La famille toscane des comtes Guidi était à la tête des armées gibelines dès le XIème siècle qui s’opposèrent victorieusement aux Guelfes jusqu’en 1300. Gibelins et Guelfes, Roméo et Juliette, vous vous souvenez ? Mais les Guelfes et la puissante armée du pape finirent par l’emporter et ils chassèrent tous les Gibelins de Toscane. Les membres de la famille Guidi se sont réfugiés en Lombardie, en Émilie Romagne, en Sicile et à Vintimille où une branche de la famille s’exila avant de venir s’installer à Tende, puis à Antibes en 1525. Giacomino Guidi changea son nom en Jacomin Guide et fonda une famille
antiboise dont les descendants ont régulièrement été pendant trois siècles soit 1er consul ( maire ), soit Vigier (préfet représentant du roi à Antibes), comme en atteste une plaque généalogique sous le porche.
L’un de ses descendants, Henri Guide, officier des grenadiers du roi, et futur maire d’Antibes, épousa le 30 août 1789 la demoiselle Elisabeth Cauvin dont le père avait acquis la chapelle St Jean en 1765 et qui l’apporta en dot lors de son mariage. C’est comme cela que la chapelle rentra dans la famille.
Les révolutionnaires confisquèrent la chapelle comme bien national deux mois après le mariage et Henri Guide du attendre 5 ans pour racheter une chapelle Saint Jean totalement saccagée à une condition : que ses enfants et petits-enfants etc… puissent être enterrés sur place. Condition qui fut immédiatement acceptée, et c’est pourquoi encore aujourd’hui les descendants d’Henri Guide peuvent être inhumés sur place grâce à la construction de quatre columbariums sur la façade Ouest de la nef.
Aujourd’hui la chapelle est gérée par une association familiale 1901 avec l’objectif de s’ouvrir de plus en plus au public lors de messes et de manifestations culturelles, comme par exemple le Festival d’Art Sacré.
En 2014, nous nous sommes rendus compte que notre pauvre chapelle était rongée par l’humidité des fondations à la voute dans des conditions qui venaient littéralement à compromettre son avenir. Nous avons donc décidé de procéder à sa restauration complète, pierre par pierre, avec un architecte du patrimoine, mais aussi les services de la DRAC, l’ABF et une entrepreneur général niçois, la SMBR, Société Méditerranéenne de Restauration.

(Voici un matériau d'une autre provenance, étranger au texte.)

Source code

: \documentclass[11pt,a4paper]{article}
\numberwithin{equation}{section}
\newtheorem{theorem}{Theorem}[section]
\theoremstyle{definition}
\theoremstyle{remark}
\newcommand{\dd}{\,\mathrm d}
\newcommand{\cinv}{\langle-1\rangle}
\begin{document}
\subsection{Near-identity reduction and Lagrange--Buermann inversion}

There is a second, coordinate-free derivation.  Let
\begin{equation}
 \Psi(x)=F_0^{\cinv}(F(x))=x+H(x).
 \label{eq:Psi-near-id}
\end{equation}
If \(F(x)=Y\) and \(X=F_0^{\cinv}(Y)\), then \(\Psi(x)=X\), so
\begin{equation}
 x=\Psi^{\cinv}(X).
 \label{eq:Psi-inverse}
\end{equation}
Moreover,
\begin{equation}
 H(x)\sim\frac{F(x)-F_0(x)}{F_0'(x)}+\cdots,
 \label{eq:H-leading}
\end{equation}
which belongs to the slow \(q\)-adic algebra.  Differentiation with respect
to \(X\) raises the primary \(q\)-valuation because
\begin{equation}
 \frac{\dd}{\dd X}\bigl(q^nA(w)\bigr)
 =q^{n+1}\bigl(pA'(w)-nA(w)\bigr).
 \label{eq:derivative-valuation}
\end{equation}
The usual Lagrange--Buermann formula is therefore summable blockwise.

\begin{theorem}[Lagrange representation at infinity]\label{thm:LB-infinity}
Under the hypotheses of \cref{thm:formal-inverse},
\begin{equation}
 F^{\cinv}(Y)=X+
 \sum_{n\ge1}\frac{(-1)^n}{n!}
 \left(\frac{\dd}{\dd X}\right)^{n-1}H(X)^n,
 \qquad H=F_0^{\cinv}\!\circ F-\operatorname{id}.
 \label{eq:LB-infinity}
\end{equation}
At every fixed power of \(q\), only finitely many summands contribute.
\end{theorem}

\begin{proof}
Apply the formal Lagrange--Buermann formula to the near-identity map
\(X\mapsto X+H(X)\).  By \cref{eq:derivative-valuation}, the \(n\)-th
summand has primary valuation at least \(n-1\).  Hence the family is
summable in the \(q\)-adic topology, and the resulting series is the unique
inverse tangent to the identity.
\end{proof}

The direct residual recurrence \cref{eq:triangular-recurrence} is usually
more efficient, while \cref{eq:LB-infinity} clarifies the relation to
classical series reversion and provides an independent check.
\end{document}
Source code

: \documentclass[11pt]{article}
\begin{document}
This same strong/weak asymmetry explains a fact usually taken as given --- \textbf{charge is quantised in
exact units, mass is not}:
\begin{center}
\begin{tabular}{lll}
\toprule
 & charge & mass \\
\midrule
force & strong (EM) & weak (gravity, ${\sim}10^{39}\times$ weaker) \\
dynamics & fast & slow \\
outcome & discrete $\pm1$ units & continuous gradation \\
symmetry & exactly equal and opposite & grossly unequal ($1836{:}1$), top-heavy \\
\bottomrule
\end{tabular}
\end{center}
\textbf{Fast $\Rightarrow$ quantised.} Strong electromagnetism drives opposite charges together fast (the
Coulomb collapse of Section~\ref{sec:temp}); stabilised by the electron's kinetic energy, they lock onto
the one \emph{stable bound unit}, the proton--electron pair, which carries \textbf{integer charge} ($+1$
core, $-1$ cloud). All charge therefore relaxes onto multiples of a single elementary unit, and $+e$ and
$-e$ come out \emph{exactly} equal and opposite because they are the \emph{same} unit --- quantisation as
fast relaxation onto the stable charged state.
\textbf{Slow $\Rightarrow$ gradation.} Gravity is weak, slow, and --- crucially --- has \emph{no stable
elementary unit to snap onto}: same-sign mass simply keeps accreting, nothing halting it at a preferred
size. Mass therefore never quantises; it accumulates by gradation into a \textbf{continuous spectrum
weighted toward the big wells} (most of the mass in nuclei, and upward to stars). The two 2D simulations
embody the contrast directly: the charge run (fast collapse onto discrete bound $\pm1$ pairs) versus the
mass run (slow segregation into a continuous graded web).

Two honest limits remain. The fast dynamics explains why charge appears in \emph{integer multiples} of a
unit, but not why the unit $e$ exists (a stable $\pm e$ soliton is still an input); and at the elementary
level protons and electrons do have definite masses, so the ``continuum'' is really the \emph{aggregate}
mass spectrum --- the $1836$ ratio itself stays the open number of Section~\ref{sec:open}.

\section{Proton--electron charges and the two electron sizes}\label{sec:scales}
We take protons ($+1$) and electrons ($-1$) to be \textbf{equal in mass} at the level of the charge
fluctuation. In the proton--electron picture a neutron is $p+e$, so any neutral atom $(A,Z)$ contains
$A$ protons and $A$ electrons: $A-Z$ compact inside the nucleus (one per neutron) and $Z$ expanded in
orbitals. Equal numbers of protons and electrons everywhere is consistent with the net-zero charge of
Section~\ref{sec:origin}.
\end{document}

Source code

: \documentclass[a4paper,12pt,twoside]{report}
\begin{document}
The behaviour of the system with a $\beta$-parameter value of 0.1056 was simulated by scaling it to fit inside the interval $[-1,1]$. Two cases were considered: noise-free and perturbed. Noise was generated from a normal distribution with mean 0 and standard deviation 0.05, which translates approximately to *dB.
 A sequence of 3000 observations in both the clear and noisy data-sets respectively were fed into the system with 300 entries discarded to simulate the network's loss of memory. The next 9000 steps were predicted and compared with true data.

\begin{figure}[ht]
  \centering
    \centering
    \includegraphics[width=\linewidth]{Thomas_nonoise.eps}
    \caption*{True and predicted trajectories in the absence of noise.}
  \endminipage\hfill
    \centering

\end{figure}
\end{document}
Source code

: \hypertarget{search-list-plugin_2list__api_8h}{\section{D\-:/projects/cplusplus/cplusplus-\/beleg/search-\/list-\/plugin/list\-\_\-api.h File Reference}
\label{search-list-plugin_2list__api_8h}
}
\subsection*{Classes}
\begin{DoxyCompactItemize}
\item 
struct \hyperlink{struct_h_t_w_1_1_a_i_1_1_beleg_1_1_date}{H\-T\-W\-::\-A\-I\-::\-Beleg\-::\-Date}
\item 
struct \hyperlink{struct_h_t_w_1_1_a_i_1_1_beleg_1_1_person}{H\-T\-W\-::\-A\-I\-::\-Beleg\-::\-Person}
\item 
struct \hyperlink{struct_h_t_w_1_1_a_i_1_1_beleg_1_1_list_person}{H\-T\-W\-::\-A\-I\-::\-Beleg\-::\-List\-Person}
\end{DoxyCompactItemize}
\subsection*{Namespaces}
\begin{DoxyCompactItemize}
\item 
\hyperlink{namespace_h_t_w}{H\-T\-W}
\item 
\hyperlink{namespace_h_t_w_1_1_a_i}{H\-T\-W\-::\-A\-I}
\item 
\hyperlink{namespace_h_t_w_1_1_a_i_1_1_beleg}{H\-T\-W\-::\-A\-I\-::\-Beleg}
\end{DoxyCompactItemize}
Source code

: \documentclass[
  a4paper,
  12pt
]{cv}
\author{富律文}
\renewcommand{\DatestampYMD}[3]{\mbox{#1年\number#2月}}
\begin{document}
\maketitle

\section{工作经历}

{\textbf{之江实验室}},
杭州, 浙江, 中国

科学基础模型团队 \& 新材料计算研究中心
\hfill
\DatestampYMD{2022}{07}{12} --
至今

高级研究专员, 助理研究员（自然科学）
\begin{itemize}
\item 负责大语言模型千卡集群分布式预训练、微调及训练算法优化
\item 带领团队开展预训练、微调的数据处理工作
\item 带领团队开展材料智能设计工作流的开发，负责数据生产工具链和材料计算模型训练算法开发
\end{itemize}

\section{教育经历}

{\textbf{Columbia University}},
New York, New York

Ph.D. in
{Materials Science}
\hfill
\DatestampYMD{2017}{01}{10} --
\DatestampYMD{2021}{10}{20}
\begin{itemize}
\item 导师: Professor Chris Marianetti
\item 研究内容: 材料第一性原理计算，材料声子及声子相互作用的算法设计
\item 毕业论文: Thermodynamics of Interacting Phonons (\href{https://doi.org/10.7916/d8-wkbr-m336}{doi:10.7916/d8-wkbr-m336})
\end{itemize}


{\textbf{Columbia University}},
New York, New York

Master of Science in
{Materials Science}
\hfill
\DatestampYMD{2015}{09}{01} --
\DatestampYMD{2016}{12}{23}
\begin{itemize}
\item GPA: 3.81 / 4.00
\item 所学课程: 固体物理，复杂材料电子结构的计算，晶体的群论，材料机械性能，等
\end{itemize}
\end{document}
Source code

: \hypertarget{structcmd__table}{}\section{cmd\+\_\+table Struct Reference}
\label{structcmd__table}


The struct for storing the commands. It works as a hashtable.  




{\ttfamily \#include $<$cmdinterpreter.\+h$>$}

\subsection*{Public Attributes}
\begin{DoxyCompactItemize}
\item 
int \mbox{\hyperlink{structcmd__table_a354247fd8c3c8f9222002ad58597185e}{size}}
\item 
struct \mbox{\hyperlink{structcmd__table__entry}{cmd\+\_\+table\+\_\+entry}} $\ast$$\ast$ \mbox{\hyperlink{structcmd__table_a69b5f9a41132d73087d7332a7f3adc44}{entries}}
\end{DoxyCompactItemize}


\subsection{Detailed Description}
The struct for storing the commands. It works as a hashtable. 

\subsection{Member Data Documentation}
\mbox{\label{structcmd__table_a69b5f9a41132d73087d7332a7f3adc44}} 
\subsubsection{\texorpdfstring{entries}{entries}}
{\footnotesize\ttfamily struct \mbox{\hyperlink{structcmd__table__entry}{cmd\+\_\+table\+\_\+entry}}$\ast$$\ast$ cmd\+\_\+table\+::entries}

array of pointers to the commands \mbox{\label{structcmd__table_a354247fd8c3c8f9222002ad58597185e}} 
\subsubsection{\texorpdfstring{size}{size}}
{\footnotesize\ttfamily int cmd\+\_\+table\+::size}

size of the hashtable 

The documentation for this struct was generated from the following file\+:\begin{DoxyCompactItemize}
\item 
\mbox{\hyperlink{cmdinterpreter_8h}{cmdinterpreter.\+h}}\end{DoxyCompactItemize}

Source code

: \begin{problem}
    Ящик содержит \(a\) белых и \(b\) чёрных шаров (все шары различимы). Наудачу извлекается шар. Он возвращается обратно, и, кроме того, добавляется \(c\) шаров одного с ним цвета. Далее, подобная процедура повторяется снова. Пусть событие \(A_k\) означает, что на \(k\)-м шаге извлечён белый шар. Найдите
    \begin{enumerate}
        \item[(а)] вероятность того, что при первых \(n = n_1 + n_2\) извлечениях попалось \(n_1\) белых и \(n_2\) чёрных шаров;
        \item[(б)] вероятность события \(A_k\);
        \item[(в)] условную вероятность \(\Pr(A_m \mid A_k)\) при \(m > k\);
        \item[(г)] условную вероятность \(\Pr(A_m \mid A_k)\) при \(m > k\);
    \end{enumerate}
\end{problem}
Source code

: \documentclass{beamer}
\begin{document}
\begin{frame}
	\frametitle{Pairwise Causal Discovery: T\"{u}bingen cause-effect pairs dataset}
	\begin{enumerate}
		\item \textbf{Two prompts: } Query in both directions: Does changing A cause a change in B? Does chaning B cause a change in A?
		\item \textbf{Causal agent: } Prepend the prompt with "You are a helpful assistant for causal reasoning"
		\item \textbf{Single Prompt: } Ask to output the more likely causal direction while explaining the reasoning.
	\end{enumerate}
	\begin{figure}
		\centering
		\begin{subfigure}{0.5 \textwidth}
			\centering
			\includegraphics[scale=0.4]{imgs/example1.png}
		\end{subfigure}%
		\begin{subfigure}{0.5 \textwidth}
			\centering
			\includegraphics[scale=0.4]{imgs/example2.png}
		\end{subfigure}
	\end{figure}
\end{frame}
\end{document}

Au cours du chantier, nous avons eu de bonnes surprises avec des découvertes architecturales remarquables, mais aussi de mauvaises nouvelles. Parmi ces dernières,
1) la nécessité d’abaisser le terrain d’un mètre 80 pour assainir les fondations, retrouver le niveau inférieur initial au sol de la
chapelle et créer un sentier périphérique de pierres sèches avec un long mur extérieur de soutènement,
2) la restauration complète de la charpente et de la toiture qui se sont avérées totalement pourries,
3) la mise hors eau de la nef et le remplacement des carreaux de fibrociment datant de 1900 par des
carreaux de terre cuite à l’ancienne laissant enfin les sols respirer et
4) l’obligation de nous conformer aux règles d’accès aux personnes à mobilité réduite. Tout cela, nous ne l’avions pas bien anticipé et le budget passa de 450.000 € à 975.000 € en sept ans.
C’est grâce aux subventions de l’Etat, du Département, de la Ville d’Antibes, d’associations et fondations, mais aussi des antibois intéressés par notre projet que nous sommes parvenus à financer 55% du budget, la famille de son côté étant intervenue pour les autres 45% grâce, notamment, au produit d’une partie de la vente d’un terrain voisin attenant à la chapelle et au lancement d’une souscription publique défiscalisée, toujours en cours aujourd’hui, qui a déjà rapporté plus de 200.000 € à fin 2023.